Überschuldungsquote gestiegen
Ganz überraschend sind die Zahlen zur Kinderarmut nicht. Denn auch die Überschuldungsquote von Privatpersonen ist in Herne in den vergangenen Jahren weiter gestiegen.
Im Jahr 2018 waren laut Schuldneratlas der Wirtschaftsauskunftei Creditreform 23.791 Menschen in Herne überschuldet, eine Quote von 18,06 Prozentpunkten.
Kommune muss Eigenanteil bei Förderanträgen leisten
Auch im Hinblick auf Fördermöglichkeiten durch den Aufruf „Starke Quartiere – starke Menschen“ seinen Mittel des ESF zum Thema Kinderarmut von der Stadt Herne nicht beantragt worden, so die Landesregierung.

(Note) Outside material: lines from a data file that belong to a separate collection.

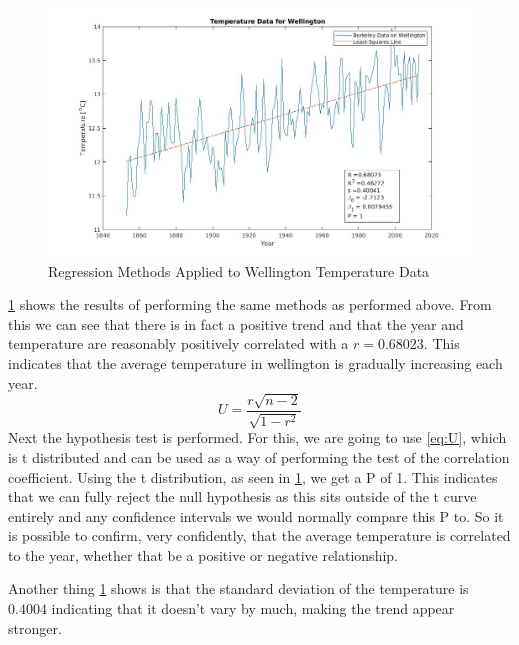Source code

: \documentclass[a4paper, 12pt]{article}
\begin{document}
        \begin{figure}[!ht]
            \centering
            \includegraphics[width=\columnwidth]{regression.jpg}
            \caption{Regression Methods Applied to Wellington Temperature Data}
            \label{fig:regression}
        \end{figure}
        \cref{fig:regression} shows the results of performing the same methods as performed above. From this we can see that there is in fact a positive trend and that the year and temperature are reasonably positively correlated with a $r = 0.68023$. This indicates that the average temperature in wellington is gradually increasing each year.
        \begin{equation}
            \label{eq:U}
            U = \frac{r\sqrt{n-2}}{\sqrt{1-r^2}}
        \end{equation}
        Next the hypothesis test is performed. For this, we are going to use \cref{eq:U}, which is t distributed and can be used as a way of performing the test of the correlation coefficient. Using the t distribution, as seen in \cref{fig:regression}, we get a P of 1. This indicates that we can fully reject the null hypothesis as this sits outside of the t curve entirely and any confidence intervals we would normally compare this P to. So it is possible to confirm, very confidently, that the average temperature is correlated to the year, whether that be a positive or negative relationship.
        \par
        Another thing \cref{fig:regression} shows is that the standard deviation of the temperature is $0.4004$ indicating that it doesn't vary by much, making the trend appear stronger. 
\end{document}

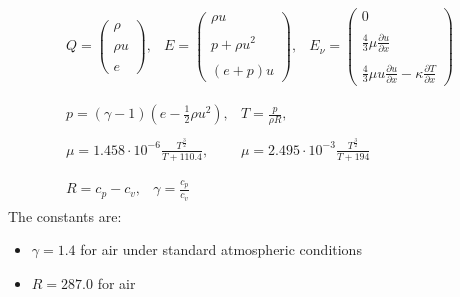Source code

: \documentclass[11pt, a4paper]{article}
\begin{document}
\begin{equation}
    \begin{array}{c}
        \begin{matrix}
            Q=\begin{pmatrix}
                \rho \\\\
                \rho u \\\\
                e
            \end{pmatrix}, & E=\begin{pmatrix}
                \rho u \\\\
                p+\rho u^2 \\\\
                \left(e+p\right)u
            \end{pmatrix}, & E_\nu=\begin{pmatrix}
                0 \\\\
                \displaystyle\frac{4}{3}\mu\frac{\partial u}{\partial x} \\\\
                \displaystyle\frac{4}{3}\mu u\frac{\partial u}{\partial x}-\kappa\frac{\partial T}{\partial x}
            \end{pmatrix}
        \end{matrix} \\\\
        \begin{matrix}
            \displaystyle p=\left(\gamma-1\right)\left(e-\frac{1}{2}\rho u^2\right), & \displaystyle T=\frac{p}{\rho R}, \\\\
            \displaystyle\mu=1.458\cdot10^{-6}\frac{T^{\frac{3}{2}}}{T+110.4}, & \displaystyle\mu=2.495\cdot10^{-3}\frac{T^{\frac{3}{2}}}{T+194}
        \end{matrix} \\\\
        \begin{matrix}
            R=c_p-c_v, & \displaystyle\gamma=\frac{c_p}{c_v}
        \end{matrix}
    \end{array}
    \label{eq: definitions}
\end{equation}
The constants are:
\begin{itemize}
    \item $\gamma=1.4$ for air under standard atmospheric conditions
    \item $R=287.0$ for air
\end{itemize}
\end{document}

Warum aber lässt sich Herne solche Fördergelder entgehen? Die Stadt betont auf WAZ-Anfrage, dass sie großen Wert darauf lege, Präventionsangebote vorzuhalten und Familien lebensbegleitend Angebote zu unterbreiten. „Gleichwohl müssen wir prüfen, ob jedes Förderprogramm geeignet ist, so dass wir in 2018 aufgrund der Unwägbarkeiten in Hinblick auf die Leistungen des Eigenanteils, die gefordert werden, sowie aufgrund der Kurzfristigkeit und der Antragsmodalitäten entschieden haben, keinen Antrag zu stellen“, sagt Stadtsprecher Christoph Hüsken.
Denn die Fördermittel sind häufig an eine Kofinanzierung der Kommune gebunden. Die Stadt Herne habe dem Land den Wunsch vermittelt, Förderanträge praxistauglicher zu gestalten – damit künftig vielleicht mehr EU-Finanzspritzen nach Herne fließen und die Kinderarmut besser bekämpft werden kann.